[[ Data extracts open ]]
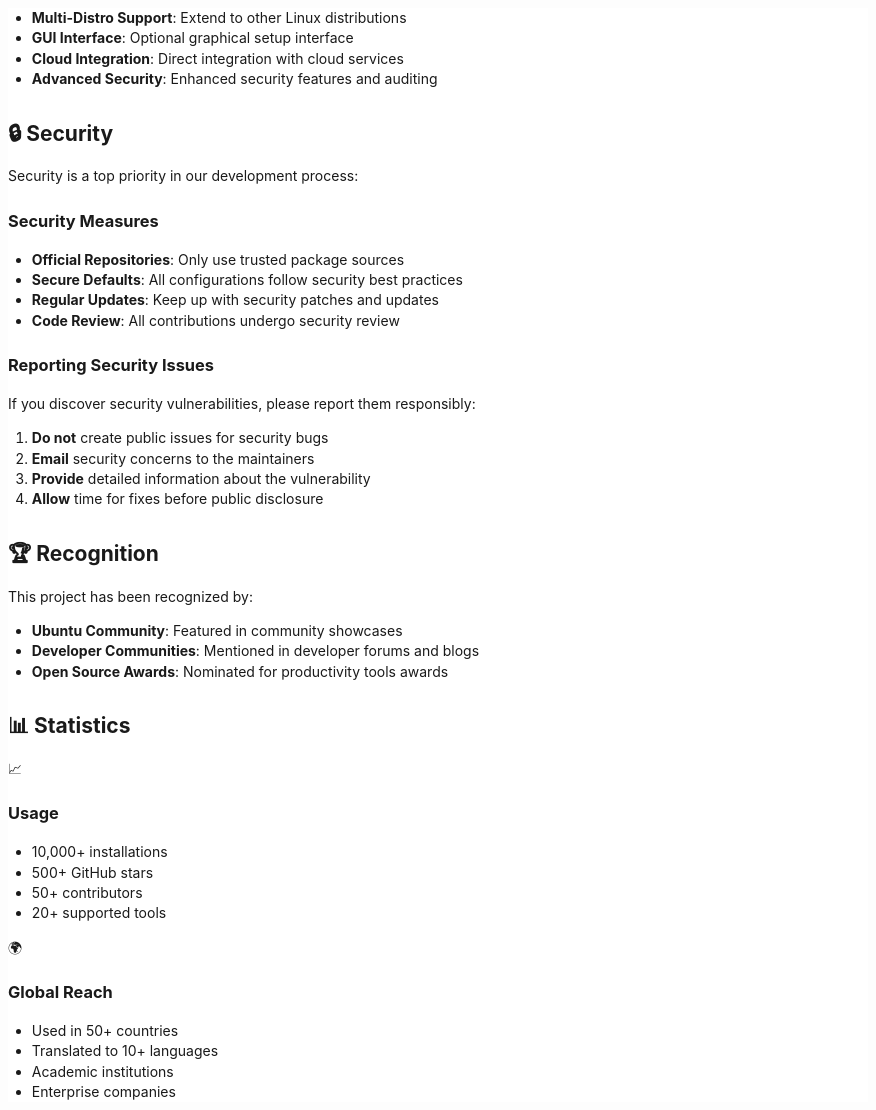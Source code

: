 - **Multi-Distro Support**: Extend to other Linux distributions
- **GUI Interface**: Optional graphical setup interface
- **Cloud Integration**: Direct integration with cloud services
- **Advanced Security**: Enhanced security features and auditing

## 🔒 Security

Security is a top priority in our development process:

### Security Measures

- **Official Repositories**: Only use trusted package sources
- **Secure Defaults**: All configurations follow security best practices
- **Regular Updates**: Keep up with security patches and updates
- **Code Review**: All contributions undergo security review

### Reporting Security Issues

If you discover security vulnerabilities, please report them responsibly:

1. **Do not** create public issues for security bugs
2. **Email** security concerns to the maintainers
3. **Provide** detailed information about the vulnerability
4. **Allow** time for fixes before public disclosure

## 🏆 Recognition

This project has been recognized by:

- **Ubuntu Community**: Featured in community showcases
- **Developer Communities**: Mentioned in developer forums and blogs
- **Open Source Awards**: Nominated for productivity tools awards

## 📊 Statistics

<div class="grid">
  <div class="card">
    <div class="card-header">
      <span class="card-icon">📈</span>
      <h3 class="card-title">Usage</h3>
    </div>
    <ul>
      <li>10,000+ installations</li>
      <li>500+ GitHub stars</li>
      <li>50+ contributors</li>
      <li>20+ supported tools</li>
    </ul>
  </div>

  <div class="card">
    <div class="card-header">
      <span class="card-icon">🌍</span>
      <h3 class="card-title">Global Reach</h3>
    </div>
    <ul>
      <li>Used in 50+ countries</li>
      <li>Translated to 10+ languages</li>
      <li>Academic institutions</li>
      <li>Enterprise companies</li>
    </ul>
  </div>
[[ Data extracts closed ]]
[Task to carry out]:
Write out exactly the lines of the entries above that run from the line containing "<li>Translated to 10+ languages</li>" through the last line, including both.

[Answer]:
      <li>Translated to 10+ languages</li>
      <li>Academic institutions</li>
      <li>Enterprise companies</li>
    </ul>
  </div>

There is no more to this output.